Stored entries
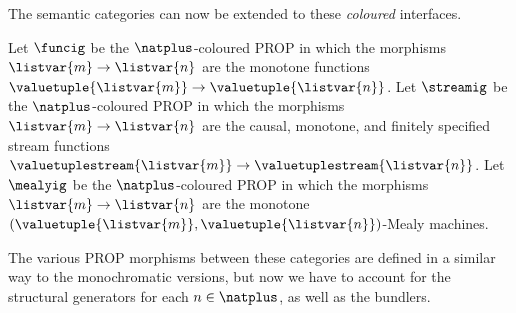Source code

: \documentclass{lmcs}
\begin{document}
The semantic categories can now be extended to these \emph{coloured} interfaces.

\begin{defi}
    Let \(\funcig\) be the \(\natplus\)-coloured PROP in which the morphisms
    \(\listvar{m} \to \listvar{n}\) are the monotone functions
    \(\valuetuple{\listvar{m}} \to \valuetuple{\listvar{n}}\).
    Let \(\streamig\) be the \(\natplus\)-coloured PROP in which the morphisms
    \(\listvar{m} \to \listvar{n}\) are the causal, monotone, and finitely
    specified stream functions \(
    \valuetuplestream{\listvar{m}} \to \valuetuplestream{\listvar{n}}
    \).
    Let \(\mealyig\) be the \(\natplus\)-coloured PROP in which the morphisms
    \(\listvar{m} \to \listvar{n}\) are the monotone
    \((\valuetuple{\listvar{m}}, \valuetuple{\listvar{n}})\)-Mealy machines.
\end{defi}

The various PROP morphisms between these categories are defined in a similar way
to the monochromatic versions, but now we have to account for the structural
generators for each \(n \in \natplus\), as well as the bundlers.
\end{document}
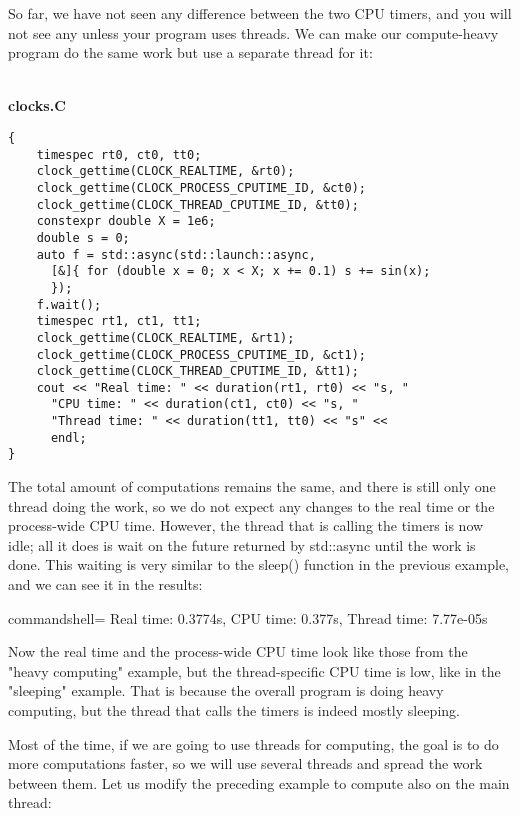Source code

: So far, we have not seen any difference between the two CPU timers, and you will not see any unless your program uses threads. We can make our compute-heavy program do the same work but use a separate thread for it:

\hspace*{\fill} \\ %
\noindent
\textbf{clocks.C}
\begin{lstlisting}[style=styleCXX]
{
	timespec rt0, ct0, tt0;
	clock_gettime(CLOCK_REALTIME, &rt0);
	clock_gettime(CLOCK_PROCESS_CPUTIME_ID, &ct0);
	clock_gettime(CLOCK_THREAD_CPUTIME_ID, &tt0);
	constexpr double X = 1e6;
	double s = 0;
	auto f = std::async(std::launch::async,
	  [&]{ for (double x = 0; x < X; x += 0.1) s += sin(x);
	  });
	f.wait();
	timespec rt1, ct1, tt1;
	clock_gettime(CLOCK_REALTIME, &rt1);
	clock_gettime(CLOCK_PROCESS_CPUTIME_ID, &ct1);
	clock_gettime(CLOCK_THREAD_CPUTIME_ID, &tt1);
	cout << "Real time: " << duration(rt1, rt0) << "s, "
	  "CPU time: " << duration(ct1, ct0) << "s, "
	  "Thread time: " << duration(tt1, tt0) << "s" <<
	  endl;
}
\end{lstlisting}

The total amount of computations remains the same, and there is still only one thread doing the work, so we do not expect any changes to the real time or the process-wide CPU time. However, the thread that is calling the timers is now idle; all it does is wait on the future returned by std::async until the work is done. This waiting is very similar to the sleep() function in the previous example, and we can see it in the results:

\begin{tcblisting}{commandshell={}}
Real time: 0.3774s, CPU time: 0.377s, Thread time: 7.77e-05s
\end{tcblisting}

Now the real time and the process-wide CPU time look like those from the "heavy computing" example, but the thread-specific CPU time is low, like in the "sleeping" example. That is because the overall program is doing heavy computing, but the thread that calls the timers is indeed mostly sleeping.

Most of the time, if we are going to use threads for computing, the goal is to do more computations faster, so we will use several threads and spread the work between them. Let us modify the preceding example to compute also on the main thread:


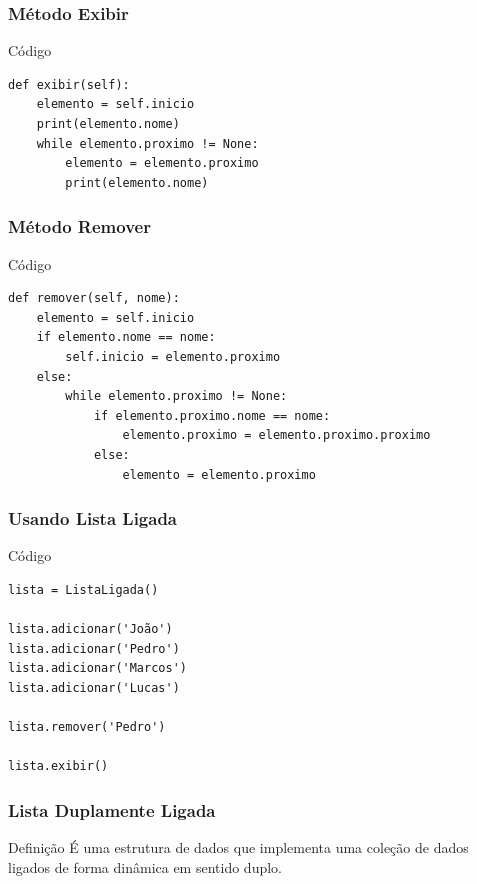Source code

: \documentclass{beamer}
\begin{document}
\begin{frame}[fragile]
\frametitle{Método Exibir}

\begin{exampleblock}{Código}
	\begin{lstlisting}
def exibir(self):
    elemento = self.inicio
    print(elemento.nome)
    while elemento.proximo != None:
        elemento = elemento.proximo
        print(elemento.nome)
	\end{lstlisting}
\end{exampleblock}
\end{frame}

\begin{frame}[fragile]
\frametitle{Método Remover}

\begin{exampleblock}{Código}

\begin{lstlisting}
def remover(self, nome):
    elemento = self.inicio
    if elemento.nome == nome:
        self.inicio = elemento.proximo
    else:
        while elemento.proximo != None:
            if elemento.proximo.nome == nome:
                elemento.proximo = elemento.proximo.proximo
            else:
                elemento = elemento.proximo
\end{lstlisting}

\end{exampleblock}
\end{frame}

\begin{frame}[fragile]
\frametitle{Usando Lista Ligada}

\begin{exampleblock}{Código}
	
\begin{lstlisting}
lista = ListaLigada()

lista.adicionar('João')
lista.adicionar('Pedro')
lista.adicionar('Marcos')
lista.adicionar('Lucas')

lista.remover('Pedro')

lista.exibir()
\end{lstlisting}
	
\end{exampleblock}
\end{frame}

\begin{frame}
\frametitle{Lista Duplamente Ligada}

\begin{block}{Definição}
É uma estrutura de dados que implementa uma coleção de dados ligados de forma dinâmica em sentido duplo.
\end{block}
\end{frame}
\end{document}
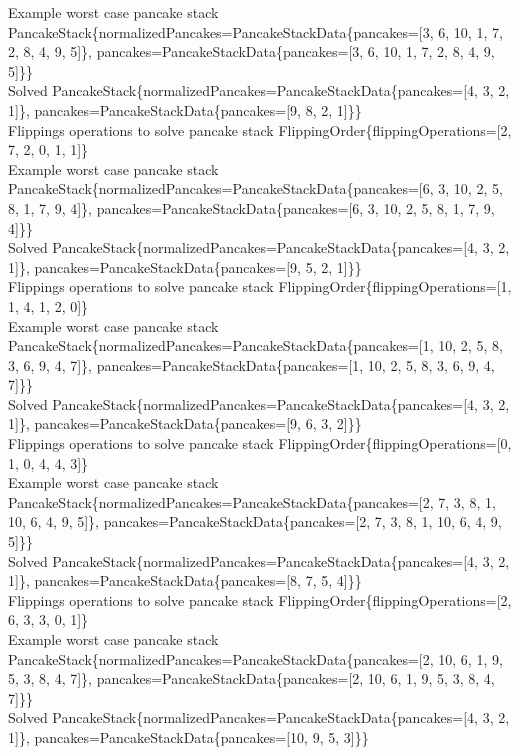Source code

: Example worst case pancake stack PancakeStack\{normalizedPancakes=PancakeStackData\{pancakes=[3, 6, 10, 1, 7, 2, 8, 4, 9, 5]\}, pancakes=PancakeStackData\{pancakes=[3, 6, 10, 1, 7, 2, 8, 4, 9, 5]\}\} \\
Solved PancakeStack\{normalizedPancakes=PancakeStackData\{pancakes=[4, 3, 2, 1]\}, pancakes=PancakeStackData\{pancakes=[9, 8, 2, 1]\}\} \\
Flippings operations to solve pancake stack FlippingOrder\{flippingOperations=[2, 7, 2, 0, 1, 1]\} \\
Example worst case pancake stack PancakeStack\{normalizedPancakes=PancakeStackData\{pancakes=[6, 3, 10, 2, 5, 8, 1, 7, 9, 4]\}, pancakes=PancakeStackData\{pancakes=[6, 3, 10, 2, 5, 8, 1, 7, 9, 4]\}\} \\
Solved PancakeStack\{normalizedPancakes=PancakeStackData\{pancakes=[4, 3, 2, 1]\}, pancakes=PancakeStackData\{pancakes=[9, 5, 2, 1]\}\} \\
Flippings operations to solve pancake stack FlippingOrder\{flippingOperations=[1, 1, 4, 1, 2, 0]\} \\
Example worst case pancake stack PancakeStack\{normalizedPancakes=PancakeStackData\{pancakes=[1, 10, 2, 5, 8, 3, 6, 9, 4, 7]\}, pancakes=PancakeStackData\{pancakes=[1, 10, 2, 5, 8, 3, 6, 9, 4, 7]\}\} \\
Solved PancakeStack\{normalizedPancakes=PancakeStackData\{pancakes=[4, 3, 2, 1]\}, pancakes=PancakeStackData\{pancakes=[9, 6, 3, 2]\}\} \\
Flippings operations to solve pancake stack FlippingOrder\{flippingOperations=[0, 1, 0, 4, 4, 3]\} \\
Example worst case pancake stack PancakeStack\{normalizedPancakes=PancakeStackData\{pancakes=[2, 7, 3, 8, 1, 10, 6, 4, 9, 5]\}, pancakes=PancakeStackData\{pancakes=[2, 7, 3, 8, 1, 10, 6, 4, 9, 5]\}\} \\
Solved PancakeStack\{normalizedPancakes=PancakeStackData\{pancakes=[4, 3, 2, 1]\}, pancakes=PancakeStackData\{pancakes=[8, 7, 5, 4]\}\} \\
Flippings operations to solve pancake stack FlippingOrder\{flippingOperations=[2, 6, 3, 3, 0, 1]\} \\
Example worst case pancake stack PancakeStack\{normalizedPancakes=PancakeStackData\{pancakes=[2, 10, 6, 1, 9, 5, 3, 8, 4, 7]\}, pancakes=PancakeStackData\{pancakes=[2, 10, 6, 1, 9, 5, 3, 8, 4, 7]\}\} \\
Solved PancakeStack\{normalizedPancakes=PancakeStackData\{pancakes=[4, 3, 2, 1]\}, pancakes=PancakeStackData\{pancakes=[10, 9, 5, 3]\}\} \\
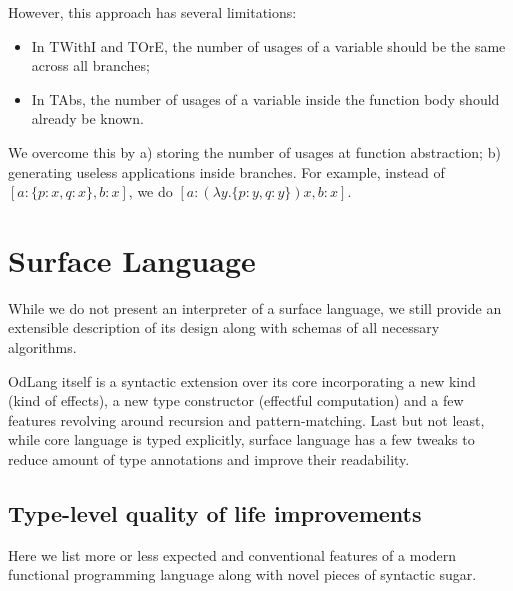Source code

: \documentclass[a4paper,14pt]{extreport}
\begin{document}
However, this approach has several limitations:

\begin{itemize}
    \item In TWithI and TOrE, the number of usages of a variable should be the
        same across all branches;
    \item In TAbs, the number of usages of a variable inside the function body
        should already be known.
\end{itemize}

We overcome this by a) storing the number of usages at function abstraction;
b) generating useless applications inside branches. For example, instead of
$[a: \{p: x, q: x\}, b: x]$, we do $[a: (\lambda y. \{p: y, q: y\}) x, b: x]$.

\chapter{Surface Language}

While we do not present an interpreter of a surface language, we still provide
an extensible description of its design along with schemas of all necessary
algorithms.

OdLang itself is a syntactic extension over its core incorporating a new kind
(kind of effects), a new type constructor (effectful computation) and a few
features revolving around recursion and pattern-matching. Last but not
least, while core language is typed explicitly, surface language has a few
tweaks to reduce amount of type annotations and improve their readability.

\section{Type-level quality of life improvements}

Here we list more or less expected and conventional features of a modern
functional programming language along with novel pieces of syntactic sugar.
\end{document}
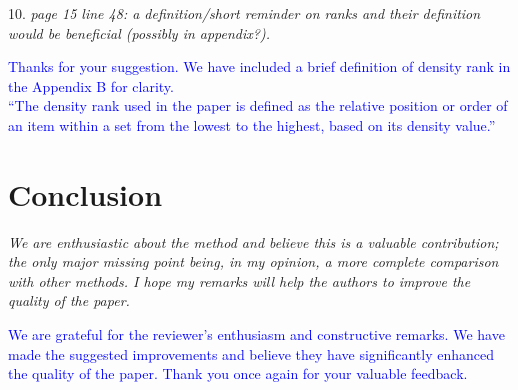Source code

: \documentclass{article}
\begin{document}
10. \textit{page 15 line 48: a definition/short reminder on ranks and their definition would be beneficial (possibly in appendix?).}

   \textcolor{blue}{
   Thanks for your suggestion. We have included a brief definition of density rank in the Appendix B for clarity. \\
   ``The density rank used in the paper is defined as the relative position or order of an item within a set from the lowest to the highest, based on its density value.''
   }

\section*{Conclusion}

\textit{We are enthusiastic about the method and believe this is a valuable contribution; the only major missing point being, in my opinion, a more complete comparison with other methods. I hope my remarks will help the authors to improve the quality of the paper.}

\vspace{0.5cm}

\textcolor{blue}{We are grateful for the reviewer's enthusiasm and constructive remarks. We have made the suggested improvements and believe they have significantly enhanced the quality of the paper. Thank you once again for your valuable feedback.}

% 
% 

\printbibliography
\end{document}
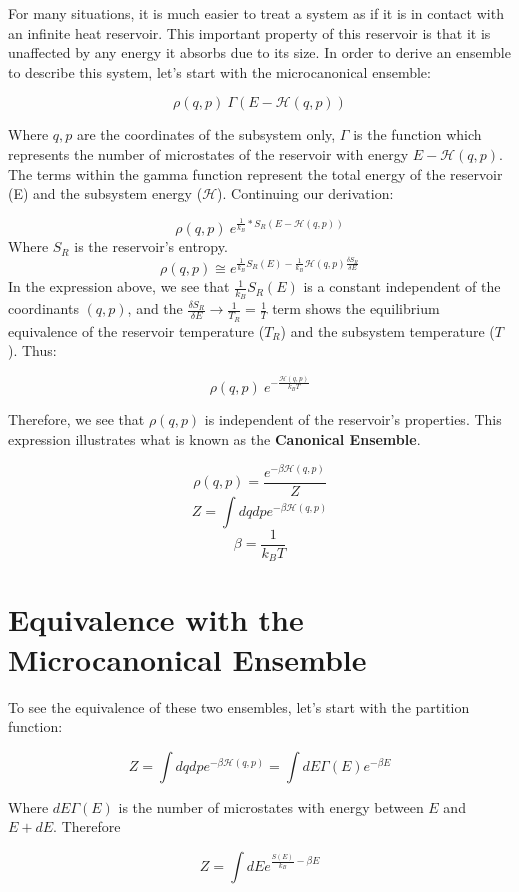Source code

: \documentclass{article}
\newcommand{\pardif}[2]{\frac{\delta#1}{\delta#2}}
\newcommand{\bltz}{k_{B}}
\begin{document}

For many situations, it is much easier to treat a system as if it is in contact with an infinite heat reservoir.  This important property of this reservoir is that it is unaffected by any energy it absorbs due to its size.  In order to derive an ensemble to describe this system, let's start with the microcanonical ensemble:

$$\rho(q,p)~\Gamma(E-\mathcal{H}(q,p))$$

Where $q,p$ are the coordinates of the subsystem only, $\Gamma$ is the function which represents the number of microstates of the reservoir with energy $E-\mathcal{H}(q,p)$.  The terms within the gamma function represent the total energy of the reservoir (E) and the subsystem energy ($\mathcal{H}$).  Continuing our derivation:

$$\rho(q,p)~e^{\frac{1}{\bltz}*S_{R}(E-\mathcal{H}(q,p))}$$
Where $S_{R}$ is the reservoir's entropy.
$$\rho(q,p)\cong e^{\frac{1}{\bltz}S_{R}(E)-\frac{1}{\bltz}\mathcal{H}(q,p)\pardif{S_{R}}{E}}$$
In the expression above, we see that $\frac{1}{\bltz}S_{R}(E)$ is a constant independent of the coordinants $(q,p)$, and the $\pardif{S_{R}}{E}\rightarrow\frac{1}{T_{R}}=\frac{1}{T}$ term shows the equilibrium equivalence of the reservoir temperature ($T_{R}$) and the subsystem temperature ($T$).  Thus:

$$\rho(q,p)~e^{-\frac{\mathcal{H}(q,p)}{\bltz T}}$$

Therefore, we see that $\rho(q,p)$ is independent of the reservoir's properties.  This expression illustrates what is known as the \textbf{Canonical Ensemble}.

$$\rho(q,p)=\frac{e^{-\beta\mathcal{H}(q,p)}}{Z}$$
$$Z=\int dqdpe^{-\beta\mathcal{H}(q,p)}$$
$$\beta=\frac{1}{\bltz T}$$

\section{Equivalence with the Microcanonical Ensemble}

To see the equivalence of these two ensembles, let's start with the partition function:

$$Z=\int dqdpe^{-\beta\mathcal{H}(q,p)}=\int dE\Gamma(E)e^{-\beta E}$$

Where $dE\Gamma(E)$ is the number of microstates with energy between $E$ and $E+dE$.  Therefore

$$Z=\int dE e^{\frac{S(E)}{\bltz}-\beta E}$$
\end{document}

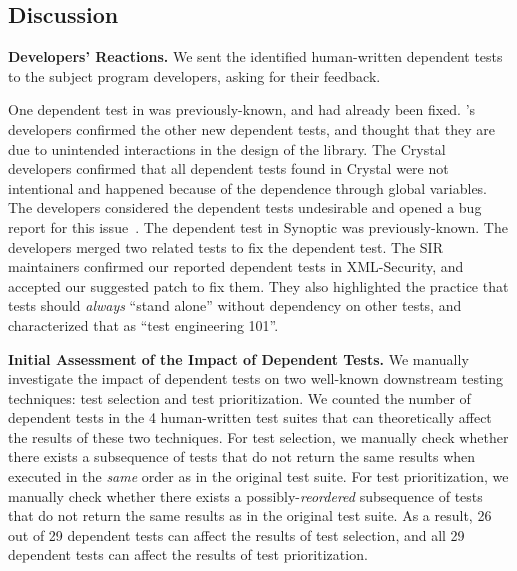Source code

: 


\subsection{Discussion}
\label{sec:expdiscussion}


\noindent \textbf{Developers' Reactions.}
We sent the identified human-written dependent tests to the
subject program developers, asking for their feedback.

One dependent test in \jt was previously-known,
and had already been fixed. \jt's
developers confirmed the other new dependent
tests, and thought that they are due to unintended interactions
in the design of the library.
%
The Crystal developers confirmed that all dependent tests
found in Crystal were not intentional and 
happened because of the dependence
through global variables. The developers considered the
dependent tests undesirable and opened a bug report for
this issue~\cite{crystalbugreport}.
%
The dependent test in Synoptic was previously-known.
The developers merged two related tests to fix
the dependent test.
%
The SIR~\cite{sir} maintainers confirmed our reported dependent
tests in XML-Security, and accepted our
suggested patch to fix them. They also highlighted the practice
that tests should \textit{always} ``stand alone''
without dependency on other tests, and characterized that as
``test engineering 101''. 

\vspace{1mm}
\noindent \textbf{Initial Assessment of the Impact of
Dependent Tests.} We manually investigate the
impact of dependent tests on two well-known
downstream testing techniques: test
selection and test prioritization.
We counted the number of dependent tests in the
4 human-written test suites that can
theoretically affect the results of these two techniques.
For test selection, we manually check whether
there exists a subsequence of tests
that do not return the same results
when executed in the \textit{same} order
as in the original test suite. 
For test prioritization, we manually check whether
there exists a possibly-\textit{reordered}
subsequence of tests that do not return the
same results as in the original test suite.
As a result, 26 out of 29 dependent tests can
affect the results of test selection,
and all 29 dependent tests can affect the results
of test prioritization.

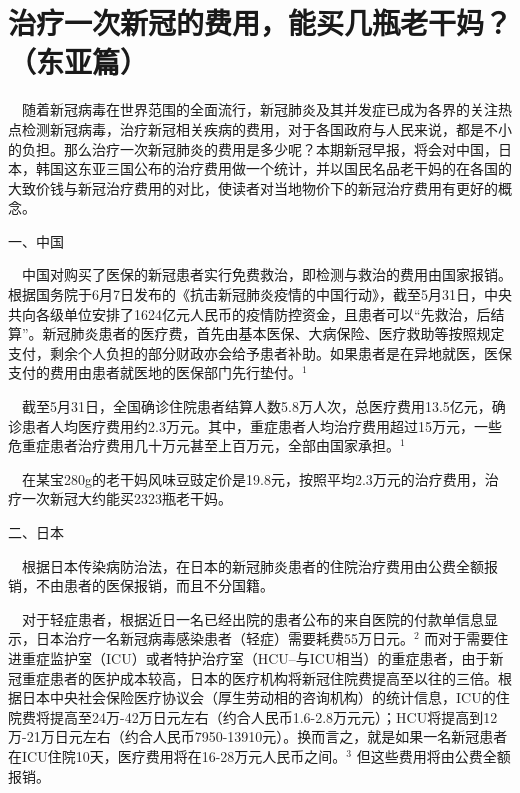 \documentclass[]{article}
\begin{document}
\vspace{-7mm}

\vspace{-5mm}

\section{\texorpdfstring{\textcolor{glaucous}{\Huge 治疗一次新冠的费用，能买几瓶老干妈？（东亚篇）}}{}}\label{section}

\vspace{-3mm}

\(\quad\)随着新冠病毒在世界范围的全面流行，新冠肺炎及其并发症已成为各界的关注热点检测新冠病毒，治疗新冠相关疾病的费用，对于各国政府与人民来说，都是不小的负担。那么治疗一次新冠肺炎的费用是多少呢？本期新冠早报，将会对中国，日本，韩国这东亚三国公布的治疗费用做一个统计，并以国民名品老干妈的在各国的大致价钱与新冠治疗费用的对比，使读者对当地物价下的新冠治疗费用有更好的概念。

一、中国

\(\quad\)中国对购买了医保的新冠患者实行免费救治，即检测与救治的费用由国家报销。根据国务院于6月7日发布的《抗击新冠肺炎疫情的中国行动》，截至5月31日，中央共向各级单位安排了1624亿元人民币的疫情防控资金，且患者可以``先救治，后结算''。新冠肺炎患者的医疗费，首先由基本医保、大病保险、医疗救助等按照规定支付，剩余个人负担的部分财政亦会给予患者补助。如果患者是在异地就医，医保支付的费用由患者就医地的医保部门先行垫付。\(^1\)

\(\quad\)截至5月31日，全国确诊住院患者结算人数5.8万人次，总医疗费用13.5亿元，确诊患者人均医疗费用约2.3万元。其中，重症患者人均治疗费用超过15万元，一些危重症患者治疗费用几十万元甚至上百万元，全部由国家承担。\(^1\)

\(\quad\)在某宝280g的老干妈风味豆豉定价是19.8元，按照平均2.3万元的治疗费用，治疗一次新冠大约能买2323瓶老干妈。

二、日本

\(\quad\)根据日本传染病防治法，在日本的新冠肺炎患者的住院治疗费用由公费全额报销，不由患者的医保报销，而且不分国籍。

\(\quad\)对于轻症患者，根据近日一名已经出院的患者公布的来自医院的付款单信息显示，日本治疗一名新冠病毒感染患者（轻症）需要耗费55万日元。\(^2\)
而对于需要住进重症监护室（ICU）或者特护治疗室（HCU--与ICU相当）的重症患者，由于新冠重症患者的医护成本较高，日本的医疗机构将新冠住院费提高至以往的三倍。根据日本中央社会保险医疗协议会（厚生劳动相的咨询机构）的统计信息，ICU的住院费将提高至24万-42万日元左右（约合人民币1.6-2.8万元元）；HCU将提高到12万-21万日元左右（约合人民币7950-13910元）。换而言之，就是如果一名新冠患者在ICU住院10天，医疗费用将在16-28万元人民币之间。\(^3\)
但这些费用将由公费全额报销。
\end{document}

→ **Task to complete**
Check each line of the data above for the string "However" and report only how many lines have it.

→ **Finished exercise**
2